Transcribe every entry word for word, but skip the images.

(Saved entries)
+---+

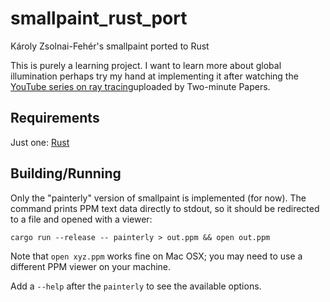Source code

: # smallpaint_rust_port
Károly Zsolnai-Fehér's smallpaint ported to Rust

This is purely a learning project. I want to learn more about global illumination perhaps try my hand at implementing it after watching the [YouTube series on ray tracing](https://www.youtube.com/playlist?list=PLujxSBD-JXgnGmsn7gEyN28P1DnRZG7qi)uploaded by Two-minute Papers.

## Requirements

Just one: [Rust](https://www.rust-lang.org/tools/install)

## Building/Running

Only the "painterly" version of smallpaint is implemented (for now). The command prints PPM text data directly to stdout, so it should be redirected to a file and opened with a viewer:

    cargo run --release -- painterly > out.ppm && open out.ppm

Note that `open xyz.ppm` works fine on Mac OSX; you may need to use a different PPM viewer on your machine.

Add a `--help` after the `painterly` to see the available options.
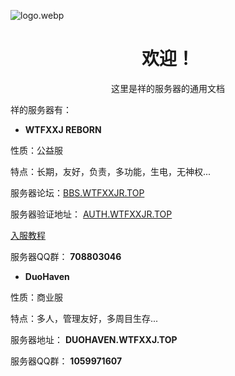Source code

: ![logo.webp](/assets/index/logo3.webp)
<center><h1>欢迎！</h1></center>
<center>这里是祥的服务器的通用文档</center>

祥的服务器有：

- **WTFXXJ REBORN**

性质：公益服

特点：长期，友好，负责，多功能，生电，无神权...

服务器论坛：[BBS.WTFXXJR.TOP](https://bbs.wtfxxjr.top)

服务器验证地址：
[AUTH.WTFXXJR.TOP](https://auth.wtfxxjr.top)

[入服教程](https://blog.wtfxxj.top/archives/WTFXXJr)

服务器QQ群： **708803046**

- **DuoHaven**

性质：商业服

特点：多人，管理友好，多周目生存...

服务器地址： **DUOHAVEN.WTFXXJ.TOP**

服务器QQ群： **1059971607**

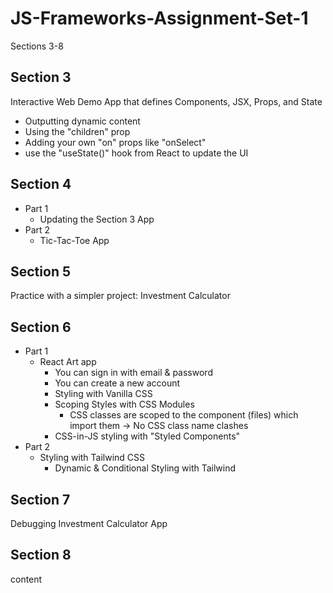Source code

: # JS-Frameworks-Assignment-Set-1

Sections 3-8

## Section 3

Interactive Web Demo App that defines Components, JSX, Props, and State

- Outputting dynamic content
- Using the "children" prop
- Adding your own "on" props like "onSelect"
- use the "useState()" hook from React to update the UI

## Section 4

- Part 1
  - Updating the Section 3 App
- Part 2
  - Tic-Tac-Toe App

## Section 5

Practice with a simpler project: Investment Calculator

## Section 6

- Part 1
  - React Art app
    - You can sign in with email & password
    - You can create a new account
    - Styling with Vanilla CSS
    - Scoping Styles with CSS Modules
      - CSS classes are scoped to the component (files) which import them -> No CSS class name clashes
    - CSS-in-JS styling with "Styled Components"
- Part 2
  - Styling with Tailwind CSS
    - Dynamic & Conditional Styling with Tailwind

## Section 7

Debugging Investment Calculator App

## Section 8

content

+---+

*Response to this task*
Source code

: # smallpaint_rust_port
Károly Zsolnai-Fehér's smallpaint ported to Rust

This is purely a learning project. I want to learn more about global illumination perhaps try my hand at implementing it after watching the [YouTube series on ray tracing](https://www.youtube.com/playlist?list=PLujxSBD-JXgnGmsn7gEyN28P1DnRZG7qi)uploaded by Two-minute Papers.

## Requirements

Just one: [Rust](https://www.rust-lang.org/tools/install)

## Building/Running

Only the "painterly" version of smallpaint is implemented (for now). The command prints PPM text data directly to stdout, so it should be redirected to a file and opened with a viewer:

    cargo run --release -- painterly > out.ppm && open out.ppm

Note that `open xyz.ppm` works fine on Mac OSX; you may need to use a different PPM viewer on your machine.

Add a `--help` after the `painterly` to see the available options.
Source code

: ![logo.webp](/assets/index/logo3.webp)
<center><h1>欢迎！</h1></center>
<center>这里是祥的服务器的通用文档</center>

祥的服务器有：

- **WTFXXJ REBORN**

性质：公益服

特点：长期，友好，负责，多功能，生电，无神权...

服务器论坛：[BBS.WTFXXJR.TOP](https://bbs.wtfxxjr.top)

服务器验证地址：
[AUTH.WTFXXJR.TOP](https://auth.wtfxxjr.top)

[入服教程](https://blog.wtfxxj.top/archives/WTFXXJr)

服务器QQ群： **708803046**

- **DuoHaven**

性质：商业服

特点：多人，管理友好，多周目生存...

服务器地址： **DUOHAVEN.WTFXXJ.TOP**

服务器QQ群： **1059971607**

Source code

: # JS-Frameworks-Assignment-Set-1

Sections 3-8

## Section 3

Interactive Web Demo App that defines Components, JSX, Props, and State

- Outputting dynamic content
- Using the "children" prop
- Adding your own "on" props like "onSelect"
- use the "useState()" hook from React to update the UI

## Section 4

- Part 1
  - Updating the Section 3 App
- Part 2
  - Tic-Tac-Toe App

## Section 5

Practice with a simpler project: Investment Calculator

## Section 6

- Part 1
  - React Art app
    - You can sign in with email & password
    - You can create a new account
    - Styling with Vanilla CSS
    - Scoping Styles with CSS Modules
      - CSS classes are scoped to the component (files) which import them -> No CSS class name clashes
    - CSS-in-JS styling with "Styled Components"
- Part 2
  - Styling with Tailwind CSS
    - Dynamic & Conditional Styling with Tailwind

## Section 7

Debugging Investment Calculator App

## Section 8

content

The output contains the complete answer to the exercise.